Cell Assay: For cisplatin or Salinomycin IC50 analysis in SW620 cells or Cisp-resistant SW620 cells, cells (1×104/well) are cultured in 96-well plates and treated with different chemotherapeutics (cisplatin, Salinomycin) in different concentrations for 48 h. Then 20 μL of cell counting kit-8 (CCK-8) is added into each of the 96-wells. After 4 h incubation at 37°C, the optical density (OD) values are detected at 450 nm using the scan reader. Cell growth inhibiting rates are described as cell inhibiting curves and the IC50 parameters (inhibiting concentration of 50% cells) are evaluated by Xlfit 5.2 software. For cell proliferation analysis, SW620 cells or Cisp-resistant SW620 cells (5×103/well) are also seeded in 96-well plates in serum-containing medium and treated with cisplatin (5 μM, according to the calculated IC50 values of cisplatin in SW620 cells) for 0, 12, 24, 48, 72 and 96 h. Then 20 μL cell counting kit-8 is added into each of the 96-wells. After 4-h incubation at 37°C, the coloring reactions are also quantified at 450 nm. Several hepatocellular carcinoma (HCC) cell lines were treated with Sal. Results showed that Sal inhibited proliferation and decreased PCNA levels. Cell cycle analysis showed that Sal caused cell cycle arrest in different phases. Sal induced apoptosis as characterized by an increase in the Bax/Bcl-2 ratio. Compared to control, β-catenin expression was down-regulated by Sal treatment significantly. The Ca2+ concentration in HCC cells was examined by flow cytometry and it was found that higher Ca2+ concentrations were observed in Sal treatment groups.

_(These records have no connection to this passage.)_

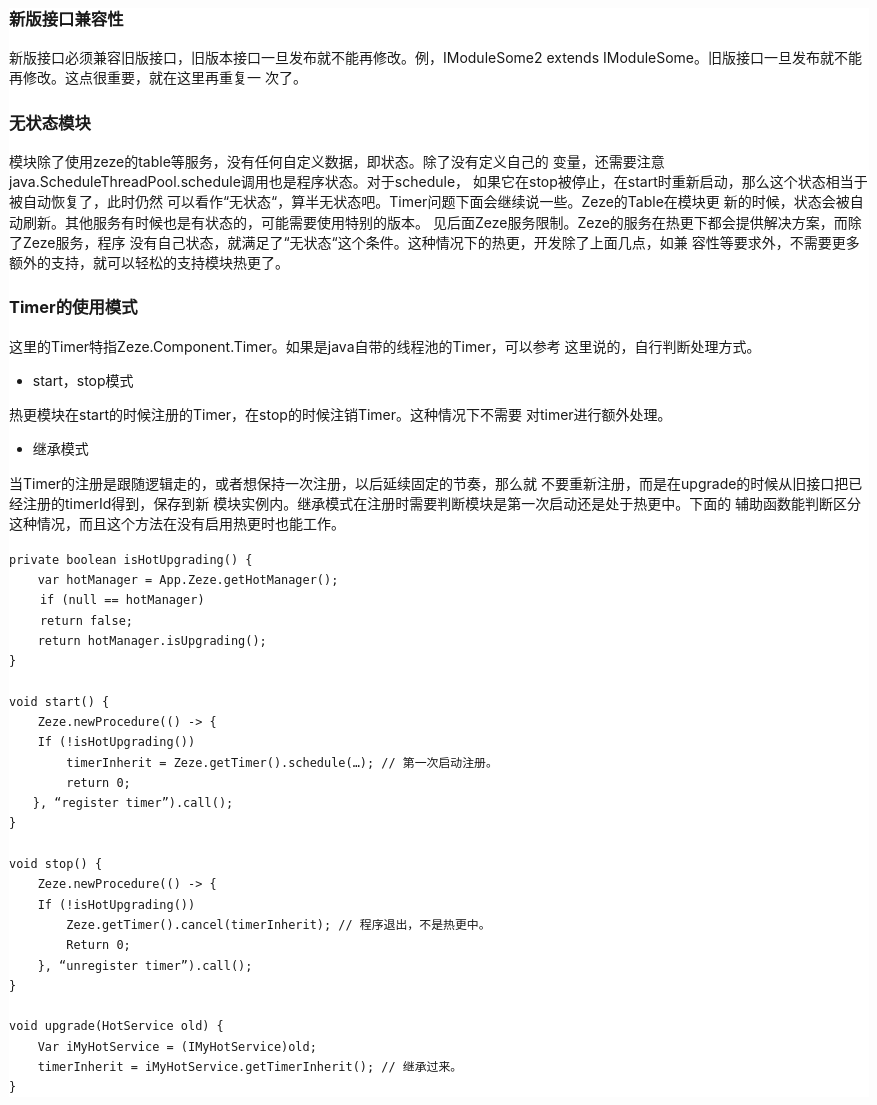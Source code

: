 ### 新版接口兼容性
新版接口必须兼容旧版接口，旧版本接口一旦发布就不能再修改。例，IModuleSome2
extends IModuleSome。旧版接口一旦发布就不能再修改。这点很重要，就在这里再重复一
次了。

### 无状态模块
模块除了使用zeze的table等服务，没有任何自定义数据，即状态。除了没有定义自己的
变量，还需要注意 java.ScheduleThreadPool.schedule调用也是程序状态。对于schedule，
如果它在stop被停止，在start时重新启动，那么这个状态相当于被自动恢复了，此时仍然
可以看作“无状态“，算半无状态吧。Timer问题下面会继续说一些。Zeze的Table在模块更
新的时候，状态会被自动刷新。其他服务有时候也是有状态的，可能需要使用特别的版本。
见后面Zeze服务限制。Zeze的服务在热更下都会提供解决方案，而除了Zeze服务，程序
没有自己状态，就满足了“无状态“这个条件。这种情况下的热更，开发除了上面几点，如兼
容性等要求外，不需要更多额外的支持，就可以轻松的支持模块热更了。

### Timer的使用模式
这里的Timer特指Zeze.Component.Timer。如果是java自带的线程池的Timer，可以参考
这里说的，自行判断处理方式。
* start，stop模式

热更模块在start的时候注册的Timer，在stop的时候注销Timer。这种情况下不需要
对timer进行额外处理。

* 继承模式

当Timer的注册是跟随逻辑走的，或者想保持一次注册，以后延续固定的节奏，那么就
不要重新注册，而是在upgrade的时候从旧接口把已经注册的timerId得到，保存到新
模块实例内。继承模式在注册时需要判断模块是第一次启动还是处于热更中。下面的
辅助函数能判断区分这种情况，而且这个方法在没有启用热更时也能工作。
```
private boolean isHotUpgrading() {
    var hotManager = App.Zeze.getHotManager();
　　 if (null == hotManager)
　　 return false;
    return hotManager.isUpgrading();
}

void start() {
    Zeze.newProcedure(() -> {
    If (!isHotUpgrading())
        timerInherit = Zeze.getTimer().schedule(…); // 第一次启动注册。
        return 0;
　　}, “register timer”).call();
}

void stop() {
    Zeze.newProcedure(() -> {
    If (!isHotUpgrading())
        Zeze.getTimer().cancel(timerInherit); // 程序退出，不是热更中。
        Return 0;
    }, “unregister timer”).call();
}

void upgrade(HotService old) {
    Var iMyHotService = (IMyHotService)old;
    timerInherit = iMyHotService.getTimerInherit(); // 继承过来。
}
```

Rats: total of 10 male rats are used in the experiment. After a routine anesthesia, the abdomen is opened. After a resuspension of high glucose medium not containing serum DMEM, and matrigel, the bladder transitional cancer cell line T24 is inoculated in the parenchyma of bladder in rats, and then the abdomen is sutured. After operation, the rats are randomized into the experiment group and the control group with five in each group. After operation, the rats in the experiment group are immediately given intraperitoneal injection of Salinomycin with a dosage of 8 mg/kg, while the rats in the control group are given intraperitoneal injection of normal saline. A close observation is paid during the drug administration period. After 15 d, the rats are sacrificed by cervical dislocation, and the complete tumor tissues are stripped to observe the tumor growth and metastasis.